#### About this exercise
Among the entries below, find each line with "Penrose" and show it.

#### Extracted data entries

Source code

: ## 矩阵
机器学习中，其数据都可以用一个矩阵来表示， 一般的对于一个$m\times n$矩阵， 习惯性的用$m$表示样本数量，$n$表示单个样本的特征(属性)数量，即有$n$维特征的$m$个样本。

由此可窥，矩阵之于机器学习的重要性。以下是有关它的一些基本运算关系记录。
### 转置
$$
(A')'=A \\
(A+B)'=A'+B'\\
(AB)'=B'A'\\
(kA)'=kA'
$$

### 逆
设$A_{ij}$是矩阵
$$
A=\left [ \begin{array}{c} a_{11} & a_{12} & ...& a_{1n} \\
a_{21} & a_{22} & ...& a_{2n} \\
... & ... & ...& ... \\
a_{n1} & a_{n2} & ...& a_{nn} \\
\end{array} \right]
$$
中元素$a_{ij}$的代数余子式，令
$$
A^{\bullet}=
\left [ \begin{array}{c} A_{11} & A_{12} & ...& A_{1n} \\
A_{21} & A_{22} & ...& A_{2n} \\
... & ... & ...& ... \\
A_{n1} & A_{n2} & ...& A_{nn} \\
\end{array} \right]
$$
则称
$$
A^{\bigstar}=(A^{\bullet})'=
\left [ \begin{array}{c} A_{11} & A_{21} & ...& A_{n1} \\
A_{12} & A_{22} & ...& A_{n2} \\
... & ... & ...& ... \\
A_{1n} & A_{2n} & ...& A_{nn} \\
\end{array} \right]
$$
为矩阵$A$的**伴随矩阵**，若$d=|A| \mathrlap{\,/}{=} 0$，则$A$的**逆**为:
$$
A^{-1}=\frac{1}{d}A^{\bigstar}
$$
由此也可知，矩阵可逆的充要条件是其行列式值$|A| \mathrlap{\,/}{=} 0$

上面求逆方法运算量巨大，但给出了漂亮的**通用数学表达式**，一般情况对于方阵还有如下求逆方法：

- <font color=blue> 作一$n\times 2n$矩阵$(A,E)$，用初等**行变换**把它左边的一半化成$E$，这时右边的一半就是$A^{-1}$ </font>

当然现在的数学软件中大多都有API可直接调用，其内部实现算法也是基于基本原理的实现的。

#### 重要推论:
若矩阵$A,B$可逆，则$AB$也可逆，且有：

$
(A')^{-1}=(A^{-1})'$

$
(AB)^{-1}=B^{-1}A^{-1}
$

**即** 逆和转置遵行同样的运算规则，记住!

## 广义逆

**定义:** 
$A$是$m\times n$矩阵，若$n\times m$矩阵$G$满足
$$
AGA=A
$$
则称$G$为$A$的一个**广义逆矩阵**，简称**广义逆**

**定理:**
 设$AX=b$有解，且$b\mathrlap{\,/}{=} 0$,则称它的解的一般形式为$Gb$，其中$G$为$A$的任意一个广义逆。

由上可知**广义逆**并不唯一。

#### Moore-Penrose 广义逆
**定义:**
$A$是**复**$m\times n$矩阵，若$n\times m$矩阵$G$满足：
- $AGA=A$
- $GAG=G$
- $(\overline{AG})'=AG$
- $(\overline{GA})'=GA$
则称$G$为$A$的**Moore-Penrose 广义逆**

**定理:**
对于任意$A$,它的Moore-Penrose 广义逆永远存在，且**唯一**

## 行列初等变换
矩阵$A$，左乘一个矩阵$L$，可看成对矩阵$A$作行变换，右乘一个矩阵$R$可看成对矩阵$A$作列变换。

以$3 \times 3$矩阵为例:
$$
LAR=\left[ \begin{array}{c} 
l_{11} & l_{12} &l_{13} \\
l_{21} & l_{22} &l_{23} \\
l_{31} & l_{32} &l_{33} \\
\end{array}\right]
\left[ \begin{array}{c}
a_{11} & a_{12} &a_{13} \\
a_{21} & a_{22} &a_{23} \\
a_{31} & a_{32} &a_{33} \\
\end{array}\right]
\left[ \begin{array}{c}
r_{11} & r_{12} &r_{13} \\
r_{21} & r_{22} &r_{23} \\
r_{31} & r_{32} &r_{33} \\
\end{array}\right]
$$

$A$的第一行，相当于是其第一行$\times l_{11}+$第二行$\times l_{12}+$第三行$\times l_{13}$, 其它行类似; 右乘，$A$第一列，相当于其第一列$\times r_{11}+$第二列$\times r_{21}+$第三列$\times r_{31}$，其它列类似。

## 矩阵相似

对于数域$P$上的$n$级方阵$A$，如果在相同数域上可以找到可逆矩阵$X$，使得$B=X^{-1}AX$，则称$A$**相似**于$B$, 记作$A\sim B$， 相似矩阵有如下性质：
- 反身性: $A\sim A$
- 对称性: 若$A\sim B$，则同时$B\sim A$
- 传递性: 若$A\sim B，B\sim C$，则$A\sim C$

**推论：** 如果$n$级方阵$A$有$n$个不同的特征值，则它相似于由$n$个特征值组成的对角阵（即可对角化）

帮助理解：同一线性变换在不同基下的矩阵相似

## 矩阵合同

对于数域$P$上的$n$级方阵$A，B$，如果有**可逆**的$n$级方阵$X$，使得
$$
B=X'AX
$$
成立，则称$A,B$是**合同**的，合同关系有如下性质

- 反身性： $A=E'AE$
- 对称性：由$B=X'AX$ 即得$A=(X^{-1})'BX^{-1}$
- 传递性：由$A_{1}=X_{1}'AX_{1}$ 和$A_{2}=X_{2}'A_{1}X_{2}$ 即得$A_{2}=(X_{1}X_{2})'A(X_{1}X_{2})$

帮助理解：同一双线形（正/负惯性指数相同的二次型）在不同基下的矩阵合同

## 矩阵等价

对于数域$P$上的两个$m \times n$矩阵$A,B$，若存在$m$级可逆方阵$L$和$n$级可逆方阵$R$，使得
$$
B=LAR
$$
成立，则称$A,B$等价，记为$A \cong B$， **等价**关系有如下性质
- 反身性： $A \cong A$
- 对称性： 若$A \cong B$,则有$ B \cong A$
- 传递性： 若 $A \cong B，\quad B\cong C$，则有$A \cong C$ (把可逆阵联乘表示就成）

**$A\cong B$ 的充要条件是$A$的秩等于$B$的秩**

#### Answer area
#### Moore-Penrose 广义逆
则称$G$为$A$的**Moore-Penrose 广义逆**
对于任意$A$,它的Moore-Penrose 广义逆永远存在，且**唯一**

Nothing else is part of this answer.